EP by Pink Floyd
- Released: 29 September 1994 (VHS) 20 November 1995 (EP)
- Recorded: 11–12 January 1967
- Studio: Sound Techniques Studios
- Genre: Psychedelic rock; space rock; jazz fusion; instrumental rock;
- Length: 28:30
- Label: See for Miles, Kscope
- Producer: Joe Boyd

Pink Floyd chronology
| Pulse (1995) | London '66 - '67 (1994) | 1967: The First Three Singles (1997) |

= London '66–'67 =

London '66–'67 is an EP and film of Pink Floyd music created as promotional trailer for Tonite Let's All Make Love in London, containing two "lost" tracks—an extended version of "Interstellar Overdrive" and a previously unreleased track "Nick's Boogie" released as VHS on September 29, 1994. These tracks were originally recorded for Peter Whitehead's film Tonite Let's All Make Love in London in 1967, and the former appeared in edited form on the soundtrack album. Originally released in full on the 1990 See for Miles Records UK reissue of the soundtrack album, they were the earliest Pink Floyd recordings available commercially before the limited release of 1965: Their First Recordings in 2015.

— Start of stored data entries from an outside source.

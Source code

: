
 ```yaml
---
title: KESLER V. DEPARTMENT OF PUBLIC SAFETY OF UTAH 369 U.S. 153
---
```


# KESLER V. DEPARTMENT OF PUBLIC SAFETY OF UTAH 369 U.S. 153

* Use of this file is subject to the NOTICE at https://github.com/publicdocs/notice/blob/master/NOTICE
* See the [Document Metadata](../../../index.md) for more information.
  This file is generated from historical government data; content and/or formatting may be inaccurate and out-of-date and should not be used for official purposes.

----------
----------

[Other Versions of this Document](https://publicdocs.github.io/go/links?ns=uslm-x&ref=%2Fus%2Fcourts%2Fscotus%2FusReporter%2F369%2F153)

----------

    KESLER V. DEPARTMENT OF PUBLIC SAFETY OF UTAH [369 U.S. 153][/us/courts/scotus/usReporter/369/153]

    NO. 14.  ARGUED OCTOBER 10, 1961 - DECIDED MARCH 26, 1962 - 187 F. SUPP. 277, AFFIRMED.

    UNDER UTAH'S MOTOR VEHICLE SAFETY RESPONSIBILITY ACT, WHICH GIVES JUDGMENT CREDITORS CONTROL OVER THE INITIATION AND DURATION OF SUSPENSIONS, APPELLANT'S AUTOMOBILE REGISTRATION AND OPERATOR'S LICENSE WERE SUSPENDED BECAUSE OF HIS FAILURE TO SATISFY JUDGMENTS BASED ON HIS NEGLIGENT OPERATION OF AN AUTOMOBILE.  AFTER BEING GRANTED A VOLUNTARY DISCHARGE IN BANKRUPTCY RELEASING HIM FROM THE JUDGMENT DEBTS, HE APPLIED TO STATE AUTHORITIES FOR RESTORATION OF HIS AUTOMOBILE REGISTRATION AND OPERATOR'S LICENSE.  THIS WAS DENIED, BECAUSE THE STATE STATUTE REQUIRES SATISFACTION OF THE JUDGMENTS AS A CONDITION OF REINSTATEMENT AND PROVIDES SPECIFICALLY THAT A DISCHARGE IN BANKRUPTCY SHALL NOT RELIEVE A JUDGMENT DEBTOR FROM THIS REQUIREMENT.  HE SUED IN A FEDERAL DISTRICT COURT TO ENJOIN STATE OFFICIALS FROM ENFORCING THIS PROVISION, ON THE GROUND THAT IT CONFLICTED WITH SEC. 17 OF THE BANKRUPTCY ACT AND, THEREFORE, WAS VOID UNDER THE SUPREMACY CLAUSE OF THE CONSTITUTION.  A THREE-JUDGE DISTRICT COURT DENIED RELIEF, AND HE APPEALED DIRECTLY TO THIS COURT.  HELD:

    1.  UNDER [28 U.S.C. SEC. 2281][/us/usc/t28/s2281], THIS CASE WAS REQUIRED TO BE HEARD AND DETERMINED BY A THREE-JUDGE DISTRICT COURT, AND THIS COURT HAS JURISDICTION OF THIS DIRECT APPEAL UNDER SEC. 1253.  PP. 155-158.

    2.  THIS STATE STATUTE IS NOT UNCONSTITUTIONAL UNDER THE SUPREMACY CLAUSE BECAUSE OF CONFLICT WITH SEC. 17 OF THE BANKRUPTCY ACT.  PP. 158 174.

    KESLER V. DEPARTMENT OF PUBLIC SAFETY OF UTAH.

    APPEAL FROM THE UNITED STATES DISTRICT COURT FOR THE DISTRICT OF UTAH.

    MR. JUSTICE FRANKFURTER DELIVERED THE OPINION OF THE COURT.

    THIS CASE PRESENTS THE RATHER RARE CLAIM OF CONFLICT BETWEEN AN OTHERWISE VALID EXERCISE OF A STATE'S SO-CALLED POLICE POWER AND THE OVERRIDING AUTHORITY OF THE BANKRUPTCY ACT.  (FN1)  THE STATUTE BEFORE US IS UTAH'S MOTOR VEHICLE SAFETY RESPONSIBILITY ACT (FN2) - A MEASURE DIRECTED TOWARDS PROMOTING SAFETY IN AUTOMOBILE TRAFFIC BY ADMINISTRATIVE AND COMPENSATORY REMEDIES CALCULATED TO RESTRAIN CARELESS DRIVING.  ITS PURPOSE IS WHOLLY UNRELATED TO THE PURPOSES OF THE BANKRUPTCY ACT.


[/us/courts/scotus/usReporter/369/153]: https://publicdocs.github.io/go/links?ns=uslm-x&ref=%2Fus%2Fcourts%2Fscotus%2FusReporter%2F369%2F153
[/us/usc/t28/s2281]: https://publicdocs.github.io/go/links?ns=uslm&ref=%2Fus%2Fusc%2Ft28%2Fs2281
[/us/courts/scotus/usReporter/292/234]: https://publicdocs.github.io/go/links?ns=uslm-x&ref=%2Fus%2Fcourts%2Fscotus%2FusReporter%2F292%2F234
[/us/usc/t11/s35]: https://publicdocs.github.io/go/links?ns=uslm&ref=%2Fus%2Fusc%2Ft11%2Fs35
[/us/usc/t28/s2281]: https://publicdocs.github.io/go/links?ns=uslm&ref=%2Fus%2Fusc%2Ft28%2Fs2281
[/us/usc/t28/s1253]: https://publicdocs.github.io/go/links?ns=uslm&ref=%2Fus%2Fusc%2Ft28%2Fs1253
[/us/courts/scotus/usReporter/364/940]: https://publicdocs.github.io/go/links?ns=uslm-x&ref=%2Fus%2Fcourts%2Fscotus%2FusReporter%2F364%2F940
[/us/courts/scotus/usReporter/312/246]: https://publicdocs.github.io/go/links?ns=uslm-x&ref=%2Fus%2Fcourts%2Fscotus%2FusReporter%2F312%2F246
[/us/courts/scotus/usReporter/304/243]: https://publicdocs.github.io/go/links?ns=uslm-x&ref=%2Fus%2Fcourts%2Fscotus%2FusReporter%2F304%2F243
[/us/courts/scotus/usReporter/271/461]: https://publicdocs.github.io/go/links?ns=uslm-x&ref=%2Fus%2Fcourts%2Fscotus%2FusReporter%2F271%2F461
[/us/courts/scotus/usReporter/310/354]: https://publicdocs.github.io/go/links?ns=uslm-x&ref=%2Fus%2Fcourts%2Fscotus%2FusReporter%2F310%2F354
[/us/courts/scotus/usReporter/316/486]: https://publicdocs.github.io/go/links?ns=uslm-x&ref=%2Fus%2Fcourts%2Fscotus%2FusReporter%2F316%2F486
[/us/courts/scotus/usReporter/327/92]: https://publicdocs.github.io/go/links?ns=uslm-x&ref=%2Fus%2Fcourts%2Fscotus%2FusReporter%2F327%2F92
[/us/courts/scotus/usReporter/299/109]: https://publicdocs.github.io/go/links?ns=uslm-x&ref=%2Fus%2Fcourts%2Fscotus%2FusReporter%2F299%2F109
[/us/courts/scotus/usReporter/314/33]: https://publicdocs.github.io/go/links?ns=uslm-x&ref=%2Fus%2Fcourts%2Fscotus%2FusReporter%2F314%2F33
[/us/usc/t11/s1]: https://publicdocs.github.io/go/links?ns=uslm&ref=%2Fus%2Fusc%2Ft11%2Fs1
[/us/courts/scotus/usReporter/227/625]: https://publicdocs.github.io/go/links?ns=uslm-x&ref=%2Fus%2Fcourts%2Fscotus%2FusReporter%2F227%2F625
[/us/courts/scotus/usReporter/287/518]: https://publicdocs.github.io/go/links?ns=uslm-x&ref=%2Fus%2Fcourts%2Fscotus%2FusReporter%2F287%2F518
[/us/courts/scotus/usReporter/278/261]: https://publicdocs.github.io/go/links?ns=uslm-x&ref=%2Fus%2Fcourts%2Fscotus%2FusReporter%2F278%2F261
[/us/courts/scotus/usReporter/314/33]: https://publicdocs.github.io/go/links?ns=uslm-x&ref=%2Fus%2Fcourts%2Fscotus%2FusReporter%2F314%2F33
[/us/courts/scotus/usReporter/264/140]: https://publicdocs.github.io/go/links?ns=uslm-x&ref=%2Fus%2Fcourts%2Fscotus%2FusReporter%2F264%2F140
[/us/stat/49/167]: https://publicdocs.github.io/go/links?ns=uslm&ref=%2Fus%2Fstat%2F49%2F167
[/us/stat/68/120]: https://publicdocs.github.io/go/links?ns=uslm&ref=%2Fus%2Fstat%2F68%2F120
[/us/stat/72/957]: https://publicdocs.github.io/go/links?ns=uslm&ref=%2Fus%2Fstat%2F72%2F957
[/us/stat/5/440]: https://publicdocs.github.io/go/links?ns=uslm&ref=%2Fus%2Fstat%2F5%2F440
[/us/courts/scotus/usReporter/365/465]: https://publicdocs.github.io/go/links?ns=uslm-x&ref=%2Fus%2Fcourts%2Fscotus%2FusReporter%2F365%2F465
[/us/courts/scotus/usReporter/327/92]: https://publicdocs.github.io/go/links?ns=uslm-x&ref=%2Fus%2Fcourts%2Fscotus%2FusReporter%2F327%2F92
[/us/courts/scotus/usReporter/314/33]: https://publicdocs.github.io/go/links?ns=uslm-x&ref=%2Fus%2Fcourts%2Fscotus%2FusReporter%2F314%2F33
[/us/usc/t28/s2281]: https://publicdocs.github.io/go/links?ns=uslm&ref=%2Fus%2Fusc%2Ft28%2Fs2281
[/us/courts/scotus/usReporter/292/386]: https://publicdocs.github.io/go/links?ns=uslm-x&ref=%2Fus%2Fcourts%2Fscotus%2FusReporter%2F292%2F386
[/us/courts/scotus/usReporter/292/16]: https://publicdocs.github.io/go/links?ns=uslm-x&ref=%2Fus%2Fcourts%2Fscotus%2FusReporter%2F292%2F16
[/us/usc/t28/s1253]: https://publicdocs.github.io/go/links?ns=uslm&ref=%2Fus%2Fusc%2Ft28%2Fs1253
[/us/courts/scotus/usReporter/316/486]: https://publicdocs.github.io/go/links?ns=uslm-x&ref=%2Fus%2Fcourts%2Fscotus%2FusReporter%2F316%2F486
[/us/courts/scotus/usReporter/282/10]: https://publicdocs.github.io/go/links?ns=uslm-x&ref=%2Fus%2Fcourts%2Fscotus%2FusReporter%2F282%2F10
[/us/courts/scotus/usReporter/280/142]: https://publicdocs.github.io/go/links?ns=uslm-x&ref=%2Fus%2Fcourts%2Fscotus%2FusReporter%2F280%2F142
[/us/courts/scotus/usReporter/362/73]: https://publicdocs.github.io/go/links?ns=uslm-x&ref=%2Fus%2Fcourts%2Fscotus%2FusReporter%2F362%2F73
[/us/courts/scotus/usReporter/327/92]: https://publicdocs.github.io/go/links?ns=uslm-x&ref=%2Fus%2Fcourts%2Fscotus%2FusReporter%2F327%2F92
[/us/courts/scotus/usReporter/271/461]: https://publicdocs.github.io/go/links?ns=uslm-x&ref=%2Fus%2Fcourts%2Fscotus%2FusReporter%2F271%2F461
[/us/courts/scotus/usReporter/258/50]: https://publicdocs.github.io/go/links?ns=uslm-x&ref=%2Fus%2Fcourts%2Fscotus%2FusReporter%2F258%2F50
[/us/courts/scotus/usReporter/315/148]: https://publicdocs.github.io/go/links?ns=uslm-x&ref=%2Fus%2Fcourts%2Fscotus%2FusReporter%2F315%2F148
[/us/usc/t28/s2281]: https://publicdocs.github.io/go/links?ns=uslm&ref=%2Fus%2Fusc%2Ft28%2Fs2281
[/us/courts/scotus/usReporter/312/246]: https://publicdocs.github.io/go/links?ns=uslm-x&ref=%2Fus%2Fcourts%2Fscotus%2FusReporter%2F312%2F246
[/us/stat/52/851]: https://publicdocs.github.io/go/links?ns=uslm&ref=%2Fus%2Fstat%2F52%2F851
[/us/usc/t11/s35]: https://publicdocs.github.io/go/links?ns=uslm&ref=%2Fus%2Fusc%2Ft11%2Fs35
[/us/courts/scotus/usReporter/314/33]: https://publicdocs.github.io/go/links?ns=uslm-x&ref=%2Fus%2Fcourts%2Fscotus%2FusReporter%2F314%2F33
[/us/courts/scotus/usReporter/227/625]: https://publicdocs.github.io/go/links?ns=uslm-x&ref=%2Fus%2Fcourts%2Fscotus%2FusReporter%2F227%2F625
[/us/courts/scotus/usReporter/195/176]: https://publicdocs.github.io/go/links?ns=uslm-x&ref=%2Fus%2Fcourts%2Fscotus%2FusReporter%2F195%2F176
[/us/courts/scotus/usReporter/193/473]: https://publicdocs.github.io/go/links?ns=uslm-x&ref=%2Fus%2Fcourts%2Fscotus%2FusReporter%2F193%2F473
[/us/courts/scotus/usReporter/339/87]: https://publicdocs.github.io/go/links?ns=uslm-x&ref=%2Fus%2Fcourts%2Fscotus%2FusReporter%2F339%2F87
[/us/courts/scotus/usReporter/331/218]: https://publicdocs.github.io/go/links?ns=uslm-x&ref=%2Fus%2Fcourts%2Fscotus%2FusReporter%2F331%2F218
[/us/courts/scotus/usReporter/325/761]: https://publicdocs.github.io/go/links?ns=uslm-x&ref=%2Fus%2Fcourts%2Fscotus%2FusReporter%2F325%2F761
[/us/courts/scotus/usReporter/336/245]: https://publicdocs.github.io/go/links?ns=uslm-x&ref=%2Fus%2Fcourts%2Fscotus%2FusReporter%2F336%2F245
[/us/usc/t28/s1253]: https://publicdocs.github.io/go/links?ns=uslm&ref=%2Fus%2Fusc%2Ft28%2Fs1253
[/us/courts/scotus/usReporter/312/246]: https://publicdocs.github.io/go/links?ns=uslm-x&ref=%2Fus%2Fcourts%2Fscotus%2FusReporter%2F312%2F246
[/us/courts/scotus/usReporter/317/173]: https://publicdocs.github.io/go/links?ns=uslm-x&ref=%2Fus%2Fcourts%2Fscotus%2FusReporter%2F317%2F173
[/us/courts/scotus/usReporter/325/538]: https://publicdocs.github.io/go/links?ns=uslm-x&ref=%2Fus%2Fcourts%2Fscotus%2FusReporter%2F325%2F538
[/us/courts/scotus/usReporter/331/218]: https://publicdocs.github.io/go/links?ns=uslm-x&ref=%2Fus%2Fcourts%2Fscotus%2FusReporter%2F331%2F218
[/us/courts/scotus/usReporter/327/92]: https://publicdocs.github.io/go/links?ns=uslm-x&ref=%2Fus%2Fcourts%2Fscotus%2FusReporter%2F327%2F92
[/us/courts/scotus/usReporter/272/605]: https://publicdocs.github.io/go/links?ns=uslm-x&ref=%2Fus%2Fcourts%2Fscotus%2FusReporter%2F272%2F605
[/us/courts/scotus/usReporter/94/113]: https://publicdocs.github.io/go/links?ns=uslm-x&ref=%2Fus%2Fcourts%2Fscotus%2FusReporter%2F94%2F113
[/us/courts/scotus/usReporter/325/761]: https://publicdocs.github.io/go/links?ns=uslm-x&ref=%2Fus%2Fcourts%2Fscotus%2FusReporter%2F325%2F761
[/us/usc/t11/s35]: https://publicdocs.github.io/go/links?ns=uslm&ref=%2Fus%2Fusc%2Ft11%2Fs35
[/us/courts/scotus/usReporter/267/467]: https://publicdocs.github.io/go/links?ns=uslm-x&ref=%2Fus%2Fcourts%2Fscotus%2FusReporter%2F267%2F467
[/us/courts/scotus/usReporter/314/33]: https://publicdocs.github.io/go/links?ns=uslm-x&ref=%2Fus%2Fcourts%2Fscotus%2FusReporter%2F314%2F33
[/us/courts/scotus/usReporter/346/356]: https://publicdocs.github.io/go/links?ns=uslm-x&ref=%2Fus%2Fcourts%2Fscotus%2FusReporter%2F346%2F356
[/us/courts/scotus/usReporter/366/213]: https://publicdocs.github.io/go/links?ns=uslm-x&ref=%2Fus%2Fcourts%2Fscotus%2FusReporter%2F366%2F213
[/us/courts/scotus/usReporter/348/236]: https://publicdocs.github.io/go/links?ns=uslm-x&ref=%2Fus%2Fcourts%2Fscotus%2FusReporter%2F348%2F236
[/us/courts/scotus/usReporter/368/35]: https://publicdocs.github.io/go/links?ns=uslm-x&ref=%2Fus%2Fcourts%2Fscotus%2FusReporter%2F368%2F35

The EP was originally issued in 1995, then reissued by Snapper Music (SMACD924X, 2005) on 13 September 2005, as a remastered CD and a DVD featuring the entire film plus excerpts from the original movie. The EP is considered an early example of the jazz fusion genre, incorporating jazz-influenced improvisation to their psychedelic compositions.

Professional ratings
Review scores
| Source | Rating |
| Allmusic | Star Half star |
| The Encyclopedia of Popular Music | Star |

==Track listing==

| No. | Title | Writer(s) | Length |
|---|---|---|---|
| 1. | "Interstellar Overdrive" | Syd Barrett, Nick Mason, Roger Waters, Richard Wright | 16:46 |
| 2. | "Nick's Boogie" | Mason | 11:55 |
| Total length: |  |  | 28:41 |

==DVD==
- London '66–'67, the original film with the full length video of "Interstellar Overdrive" and "Nick's Boogie".
- Interview footage from the 1960s of Mick Jagger, David Hockney, Michael Caine and Julie Christie.
- Footage capturing the London Scene in the late sixties.
- Overview by director Peter Whitehead.

==Personnel==
Pink Floyd
- Syd Barrett – electric guitar
- Roger Waters – bass guitar
- Richard Wright – Farfisa organ
- Nick Mason – drums, percussion

Production
- Joe Boyd – production
- John Wood – engineering

==Certifications==

| Region | Certification | Certified units/sales |
| Canada (Music Canada) | Platinum | 10,000^{^} |
^{^} Shipments figures based on certification alone.